4) However journalism is more than a list of facts. It is the facts selected to tell the story of what happened. The facts don't all appear at the same time, and some of them are purposely hidden: but you have to tell a version of the story at any given time. On the sharp end are agency journalists - from PA, AFP, Reuters: I have never heard a blogger criticise a wire journalist, partly because few get to read wires, partly because what they do is beyond reproach: a bomb goes off in Gaza - they rush to the scene and count the bodies. After wire journalism, the decisions begin about the crucial question: what is the story?
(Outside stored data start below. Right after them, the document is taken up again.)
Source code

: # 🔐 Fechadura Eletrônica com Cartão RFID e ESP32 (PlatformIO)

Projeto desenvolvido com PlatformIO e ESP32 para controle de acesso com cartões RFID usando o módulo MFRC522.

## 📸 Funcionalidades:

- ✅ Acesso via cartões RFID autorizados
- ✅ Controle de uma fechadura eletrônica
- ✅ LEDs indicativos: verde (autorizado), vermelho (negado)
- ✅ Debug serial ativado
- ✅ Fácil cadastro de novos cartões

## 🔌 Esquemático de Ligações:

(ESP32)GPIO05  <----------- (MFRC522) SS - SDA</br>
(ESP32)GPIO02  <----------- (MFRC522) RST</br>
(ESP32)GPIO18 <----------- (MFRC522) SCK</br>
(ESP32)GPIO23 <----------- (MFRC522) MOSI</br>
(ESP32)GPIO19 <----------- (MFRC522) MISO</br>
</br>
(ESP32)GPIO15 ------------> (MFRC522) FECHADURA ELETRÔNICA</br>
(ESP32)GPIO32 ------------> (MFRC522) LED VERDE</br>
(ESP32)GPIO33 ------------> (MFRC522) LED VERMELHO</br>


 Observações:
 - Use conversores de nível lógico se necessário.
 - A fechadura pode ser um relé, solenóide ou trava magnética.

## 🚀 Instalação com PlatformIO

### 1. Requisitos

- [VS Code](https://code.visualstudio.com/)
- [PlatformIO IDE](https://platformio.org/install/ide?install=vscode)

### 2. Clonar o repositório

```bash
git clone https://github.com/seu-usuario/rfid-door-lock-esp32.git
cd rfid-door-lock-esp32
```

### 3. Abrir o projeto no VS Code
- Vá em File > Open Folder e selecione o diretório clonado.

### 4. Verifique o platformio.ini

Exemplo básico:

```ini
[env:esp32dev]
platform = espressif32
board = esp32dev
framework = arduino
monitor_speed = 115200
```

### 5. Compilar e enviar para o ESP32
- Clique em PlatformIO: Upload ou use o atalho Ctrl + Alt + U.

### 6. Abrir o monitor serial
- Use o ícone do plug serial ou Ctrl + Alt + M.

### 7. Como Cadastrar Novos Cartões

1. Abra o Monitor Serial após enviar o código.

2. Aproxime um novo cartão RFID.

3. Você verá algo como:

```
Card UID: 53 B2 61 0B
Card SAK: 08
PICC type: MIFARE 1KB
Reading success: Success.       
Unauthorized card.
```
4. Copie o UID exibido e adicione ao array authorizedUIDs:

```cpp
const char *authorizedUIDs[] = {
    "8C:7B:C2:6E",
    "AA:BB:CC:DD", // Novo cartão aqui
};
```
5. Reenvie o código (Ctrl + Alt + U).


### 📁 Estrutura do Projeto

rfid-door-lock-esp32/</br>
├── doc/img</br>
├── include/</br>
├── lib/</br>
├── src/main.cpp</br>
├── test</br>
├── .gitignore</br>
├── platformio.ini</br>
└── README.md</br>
5) Anybody who denies they approach a story with an preconceived idea of what it is, is lying. Anybody who sticks to the same preconception having looked at the facts is not doing journalism.

6) Here the crucial difference between journalists and bloggers - it does not make us better than them, but we are doing different things in the truth ecosystem: because of the authority of what I say (even tiny Newsnight goes out to 1.2m people) it has to be right. If I say "Prescott has slept with more people than we know about" I have to be able to prove it. Likewise the assertion "Prescott lobbied for a casino in the Dome in a way that conflicted with his role as planning arbiter". Right now we cannot prove it, but we can ask questions. With the latter, like , we can make a case for saying he did - after that it's over to the standards bodies and the electorate.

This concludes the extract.